Soomro Khurram, Idrees Haroon, Shah Mubarak
IEEE Trans Pattern Anal Mach Intell. 2019 Feb;41(2):459-472. doi: 10.1109/TPAMI.2018.2797266. Epub 2018 Jan 23.
This paper proposes a person-centric and online approach to the challenging problem of localization and prediction of actions and interactions in videos. Typically, localization or recognition is performed in an offline manner where all the frames in the video are processed together.
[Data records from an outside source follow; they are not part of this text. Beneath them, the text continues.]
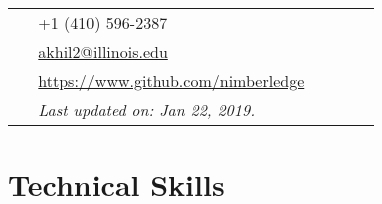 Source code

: \documentclass[10pt]{article} %
\begin{document}
\begin{paracol}{2}
\parbox[top][0.12\textheight][c]{\linewidth}{ %
	\vspace{-0.04\textheight} %
	\colorbox{shade}{ %
		\begin{supertabular}{p{0.05\linewidth}|p{0.775\linewidth}} %
			\raisebox{-1pt}{\faPhone} & +1 (410) 596-2387 \\ %
			\raisebox{0pt}{\small\faEnvelope} & \href{mailto:akhil2@illinois.edu}{akhil2@illinois.edu} \\ %
			\raisebox{-1pt}{\faGithub} & \href{https://www.github.com/nimberledge}{https://www.github.com/nimberledge} \\ %
			\raisebox{-1pt}{} & \textit{Last updated on: Jan 22, 2019.}\\
		\end{supertabular}
	}
}



\section{Technical Skills} 





\begin{supertabular}{ll} %
	

\end{supertabular}
\end{paracol}
\end{document}
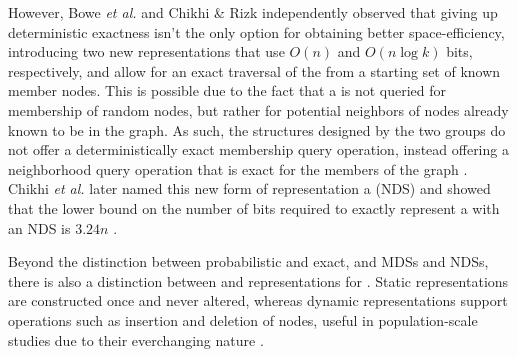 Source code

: However, Bowe \emph{et al.} \cite{Bowe2012} and Chikhi \& Rizk \cite{Chikhi2013} independently observed that giving up deterministic exactness isn't the only option for obtaining better space-efficiency, introducing two new representations that use $O(n)$ and $O(n \log k)$ bits, respectively, and allow for an exact traversal of the \dBG from a starting set of known member nodes. This is possible due to the fact that a \dBG is not queried for membership of random nodes, but rather for potential neighbors of nodes already known to be in the graph. As such, the structures designed by the two groups do not offer a deterministically exact membership query operation, instead offering a neighborhood query operation that is exact for the members of the graph \cite{Bowe2012} \cite{Chikhi2013}. Chikhi \emph{et al.} later named this new form of representation a  (NDS) and showed that the lower bound on the number of bits required to exactly represent a \dBG with an NDS is $3.24n$ \cite{Chikhi2014}.

Beyond the distinction between probabilistic and exact, and MDSs and NDSs, there is also a distinction between  and  representations for \dBG. Static representations are constructed once and never altered, whereas dynamic representations support operations such as insertion and deletion of nodes, useful in population-scale studies due to their everchanging nature \cite{Alipanahi2021}.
This prevents timely localization and prediction of actions and interactions - an important consideration for many tasks including surveillance and human-machine interaction. In our approach, we estimate human poses at each frame and train discriminative appearance models using the superpixels inside the pose bounding boxes. Since the pose estimation per frame is inherently noisy, the conditional probability of pose hypotheses at current time-step (frame) is computed using pose estimations in the current frame and their consistency with poses in the previous frames. Next, both the superpixel and pose-based foreground likelihoods are used to infer the location of actors at each time through a Conditional Random Field enforcing spatio-temporal smoothness in color, optical flow, motion boundaries and edges among superpixels. The issue of visual drift is handled by updating the appearance models, and refining poses using motion smoothness on joint locations, in an online manner. For online prediction of action/interaction confidences, we propose an approach based on Structural SVM that operates on short video segments, and is trained with the objective that confidence of an action or interaction increases as time passes in a positive training clip. Lastly, we quantify the performance of both detection and prediction together, and analyze how the prediction accuracy varies as a time function of observed action/interaction at different levels of detection performance. Our experiments on several datasets suggest that despite using only a few frames to localize actions/interactions at each time instant, we are able to obtain competitive results to state-of-the-art offline methods.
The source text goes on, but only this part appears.